Developing self-programmable AI devices
Modern technology increasingly depends on machine intelligence. Many manufacturing processes, smart objects and advanced robots all rely on mechanisms that offer some sort of programmability. Yet these programmes are limited as their logic is based on hardwired rules designed by humans. Problems can arise when these devices face new or unknown situations beyond their original design. “Programs often execute in unexpected circumstances,” explains Giuseppe De Giacomo(opens in new window), professor of Computer Science at the University of Oxford. “In many application areas, it is simply too costly and error-prone to delegate to software engineers to list and handle all possible adaptation tasks that may arise in the mechanism execution.” When applications must handle widely unexpected circumstances – whether from interactions with the real world or with humans making decisions based on unmodelled circumstances – it is infeasible to determine a priori all possible adaptations that may be needed, he explains. Generative artificial intelligence (GenAI) is seen as a powerful tool for avoiding preprogrammed solutions in favour of learned ones and has been widely adopted in fields including medicine. Yet we still don’t know exactly how and why GenAI makes the decisions it does, or whether they are correct for the task in hand. “These solutions have a black-box nature, which restrains their adoption in so-called safety-critical systems, where decisions may have serious consequences, such as for safety or security,” says De Giacomo. In the WhiteMech project, which was funded by the European Research Council(opens in new window), De Giacomo and his team started the development of tools to create white-box self-programming mechanisms able to self-generate behaviour to achieve certain goals and – importantly – explain how they did so.

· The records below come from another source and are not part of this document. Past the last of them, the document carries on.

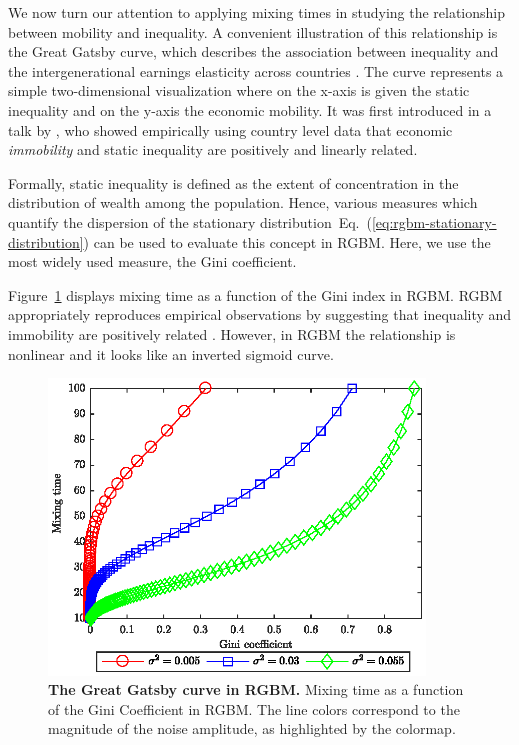 \documentclass[11pt]{article}
\newcommand{\eref}[1]{Eq.~(\ref{eq:#1})}
\newcommand{\Fref}[1]{Figure~\ref{fig:#1}}
\newcommand{\be}{\begin{equation}}
\newcommand{\ee}{\end{equation}}
\numberwithin{equation}{section}
\begin{document}
We now turn our attention to applying mixing times in studying the relationship between mobility and inequality. A convenient illustration of this relationship is the Great Gatsby curve, which describes the association between inequality and the intergenerational earnings elasticity across countries \citep{krueger2012,corak2013}. The curve represents a simple two-dimensional visualization where on the x-axis is given the static inequality and on the y-axis the economic mobility. It was first introduced in a talk by \citet{krueger2012}, who showed empirically using country level data that economic \textit{immobility} and static inequality are positively and linearly related.

Formally, static inequality is defined as the extent of concentration in the distribution of wealth among the population. Hence, various measures which quantify the dispersion of the stationary distribution~\eref{rgbm-stationary-distribution} can be used to evaluate this concept in RGBM. Here, we use the most widely used measure, the Gini coefficient.

\Fref{rgbm-great-gatsby} displays mixing time as a function of the Gini index in RGBM. RGBM appropriately reproduces empirical observations by suggesting that inequality and immobility are positively related \citep{krueger2012}. However, in RGBM the relationship is nonlinear and it looks like an inverted sigmoid curve.

\begin{figure}[!htb]
\centering
\includegraphics[width=10cm]{figs/fig_great_gatsby.eps}
\caption{\textbf{The Great Gatsby curve in RGBM.} Mixing time as a function of the Gini Coefficient in RGBM. The line colors correspond to the magnitude of the noise amplitude, as highlighted by the colormap.
\label{fig:rgbm-great-gatsby}}
\end{figure}
\FloatBarrier
\end{document}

Creating transparent white-box mechanisms
The WhiteMech project proposed self-programming solutions based on a mathematical model of the environment in which the system operates, and how actions of the system impact such an environment. The concept of ‘planning’ in AI usually means that given a model of the world and a desired goal, it computes a series of actions to achieve the goal. Yet in the WhiteMech project, the researchers took a more nuanced route, creating programmes that can perform complex tasks that extend over time, such as going through certain steps – possibly depending on the observations collected while executing – while simultaneously always remaining in a safe area. And while many IT companies routinely check their systems for correctness after the fact, WhiteMech aimed to develop programmes automatically able to perform tasks – a problem known as ‘reactive synthesis’. “In WhiteMech we want to use reactive synthesis while the system is in operation: when an exceptional circumstance manifests itself, the system autonomously computes and enacts an appropriate reaction with formal guarantees of correctness,” adds De Giacomo. Through WhiteMech, the team successfully developed the science, methodologies, algorithms and tools to address this basic problem: building white-box self-programming mechanisms.
Attracting interest among smart industries
While WhiteMech was a basic science project, the results have already attracted the interest of several communities, including smart factories, robotics, digital twins and business process management. “A clear witness of this interest is the number of citations that the scientific papers related to WhiteMech are attracting,” notes De Giacomo. The team will continue their research, revisiting the tools and techniques and transitioning them from the lab into real-world applications. WhiteMech has also opened up new avenues for further research. This includes using GenAI to mathematically model a space – a room, say – then use WhiteMech techniques to automatically carry out its tasks.